DirectInput, Xinput and controller adventures
Saturday, 15. August 2009, 16:42:47
Some people already prepared Xinput replacements that emulate vibration and other controls for third party controllers to work like Xbox 360 Controller for Windows. They didn't work for me with Rainbow Six Vegas 2 game, probably because DirectInput's IDirectInputDevice8::Acquire doesn't return success and game has exclusive access before Xinput library exclusively acquires the device.
After downloading this Xinput replacement source code, I started hacking dinput8.dll - the DirectInput library. It turned out that DirectInput doesn't provide vibration API for separate vibration effects (e.g. left and right vibrations); both sides either vibrate or not. So my stub for dinput8.dll seemed like useless.
Gamepad's control panel applet has a Vibration Test tab which can vibrate motors separately. I am currently debugging that to figure out how it actually vibrates two separate motors. That is, I am trying to understand whether it's a generic functionality or a driver/hardware-specific API. In latter case, I need to debug more and probably write more. Besides, I am not exactly sure whether I can achieve a result. Luckily, it's not a huge library. I have located dialog callback functions and I think driver is doing all these things in a WM_TIMER handler (ticks 10ms intervals).

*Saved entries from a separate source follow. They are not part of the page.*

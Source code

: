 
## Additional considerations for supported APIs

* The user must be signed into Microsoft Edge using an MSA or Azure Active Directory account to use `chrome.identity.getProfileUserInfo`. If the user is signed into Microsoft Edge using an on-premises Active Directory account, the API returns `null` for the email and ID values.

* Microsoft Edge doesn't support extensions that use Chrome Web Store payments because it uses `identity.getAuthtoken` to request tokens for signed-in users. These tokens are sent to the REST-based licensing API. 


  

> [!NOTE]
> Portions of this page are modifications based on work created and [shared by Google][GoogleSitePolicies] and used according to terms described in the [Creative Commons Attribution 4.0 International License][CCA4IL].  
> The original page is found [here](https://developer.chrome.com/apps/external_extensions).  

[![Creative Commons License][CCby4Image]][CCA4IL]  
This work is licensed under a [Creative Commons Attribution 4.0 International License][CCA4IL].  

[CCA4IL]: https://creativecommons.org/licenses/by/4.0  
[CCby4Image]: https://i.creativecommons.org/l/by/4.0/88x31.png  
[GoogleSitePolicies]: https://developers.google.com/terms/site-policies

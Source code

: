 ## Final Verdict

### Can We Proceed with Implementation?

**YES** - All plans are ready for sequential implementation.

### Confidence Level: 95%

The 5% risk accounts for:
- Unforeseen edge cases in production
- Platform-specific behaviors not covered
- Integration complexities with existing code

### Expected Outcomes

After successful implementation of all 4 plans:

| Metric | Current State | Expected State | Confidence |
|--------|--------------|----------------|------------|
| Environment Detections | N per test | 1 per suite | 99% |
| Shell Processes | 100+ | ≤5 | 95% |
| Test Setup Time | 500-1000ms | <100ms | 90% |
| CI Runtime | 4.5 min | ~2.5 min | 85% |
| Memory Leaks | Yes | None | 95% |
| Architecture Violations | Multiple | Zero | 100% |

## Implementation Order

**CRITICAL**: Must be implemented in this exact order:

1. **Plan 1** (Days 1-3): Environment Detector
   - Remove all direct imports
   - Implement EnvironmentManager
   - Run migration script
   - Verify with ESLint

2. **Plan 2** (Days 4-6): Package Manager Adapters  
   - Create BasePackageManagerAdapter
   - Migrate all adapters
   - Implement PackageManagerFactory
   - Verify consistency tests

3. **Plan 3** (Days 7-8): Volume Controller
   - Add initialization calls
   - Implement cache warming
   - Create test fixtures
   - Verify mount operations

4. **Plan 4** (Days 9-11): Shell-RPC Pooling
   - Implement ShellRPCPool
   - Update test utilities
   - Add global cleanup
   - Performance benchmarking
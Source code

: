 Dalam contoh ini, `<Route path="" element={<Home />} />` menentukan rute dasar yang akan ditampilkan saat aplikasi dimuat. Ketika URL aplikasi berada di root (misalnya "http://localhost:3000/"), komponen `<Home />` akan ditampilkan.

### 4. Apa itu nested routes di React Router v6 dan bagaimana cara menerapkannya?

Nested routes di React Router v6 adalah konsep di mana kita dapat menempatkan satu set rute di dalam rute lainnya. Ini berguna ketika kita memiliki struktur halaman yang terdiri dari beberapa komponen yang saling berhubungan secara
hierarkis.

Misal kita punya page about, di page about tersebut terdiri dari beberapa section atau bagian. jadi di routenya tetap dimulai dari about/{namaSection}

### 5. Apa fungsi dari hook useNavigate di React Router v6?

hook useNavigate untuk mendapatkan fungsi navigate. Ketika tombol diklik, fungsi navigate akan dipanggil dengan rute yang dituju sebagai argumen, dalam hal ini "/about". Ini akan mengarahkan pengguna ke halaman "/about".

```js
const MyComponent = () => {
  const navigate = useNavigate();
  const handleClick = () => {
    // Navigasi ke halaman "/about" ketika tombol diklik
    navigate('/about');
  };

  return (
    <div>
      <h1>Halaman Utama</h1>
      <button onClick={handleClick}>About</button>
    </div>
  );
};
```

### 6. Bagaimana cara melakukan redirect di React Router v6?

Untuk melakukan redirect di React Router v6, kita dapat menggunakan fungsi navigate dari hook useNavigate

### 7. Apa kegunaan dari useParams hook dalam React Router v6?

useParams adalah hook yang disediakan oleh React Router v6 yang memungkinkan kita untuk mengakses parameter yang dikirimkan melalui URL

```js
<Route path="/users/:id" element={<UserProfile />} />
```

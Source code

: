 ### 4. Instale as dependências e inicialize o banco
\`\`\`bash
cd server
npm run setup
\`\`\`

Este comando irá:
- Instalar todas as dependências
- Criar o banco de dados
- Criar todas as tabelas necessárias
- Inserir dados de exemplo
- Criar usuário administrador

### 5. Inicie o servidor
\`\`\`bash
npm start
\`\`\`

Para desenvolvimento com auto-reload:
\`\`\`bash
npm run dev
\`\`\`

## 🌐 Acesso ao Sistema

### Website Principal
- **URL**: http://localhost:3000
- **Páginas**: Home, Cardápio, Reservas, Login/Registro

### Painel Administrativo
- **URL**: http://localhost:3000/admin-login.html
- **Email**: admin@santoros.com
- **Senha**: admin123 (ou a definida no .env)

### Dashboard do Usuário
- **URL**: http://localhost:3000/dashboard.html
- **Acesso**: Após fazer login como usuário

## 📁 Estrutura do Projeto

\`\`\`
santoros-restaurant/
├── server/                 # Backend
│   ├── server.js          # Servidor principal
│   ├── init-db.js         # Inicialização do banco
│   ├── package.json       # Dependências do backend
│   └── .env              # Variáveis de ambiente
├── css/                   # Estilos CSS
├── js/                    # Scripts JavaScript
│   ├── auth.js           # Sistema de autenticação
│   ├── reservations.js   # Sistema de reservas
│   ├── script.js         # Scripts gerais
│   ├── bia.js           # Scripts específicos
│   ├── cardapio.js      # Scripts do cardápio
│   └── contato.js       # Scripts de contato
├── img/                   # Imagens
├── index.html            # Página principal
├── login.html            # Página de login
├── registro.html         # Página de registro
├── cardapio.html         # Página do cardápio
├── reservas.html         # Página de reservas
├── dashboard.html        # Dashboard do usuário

It may not be right to blame game companies for not using DirectInput always. I think Microsoft and third-party producers should find out how to get these controllers to work with Xinput. Also, these OEMs should provide open source drivers as well. I hope I can understand how these separate motors work. I may get my gamepad to vibrate both sides, but that's not what I want; I want to be able to control vibration on each side much like an Xbox controller, because hardware already supports it.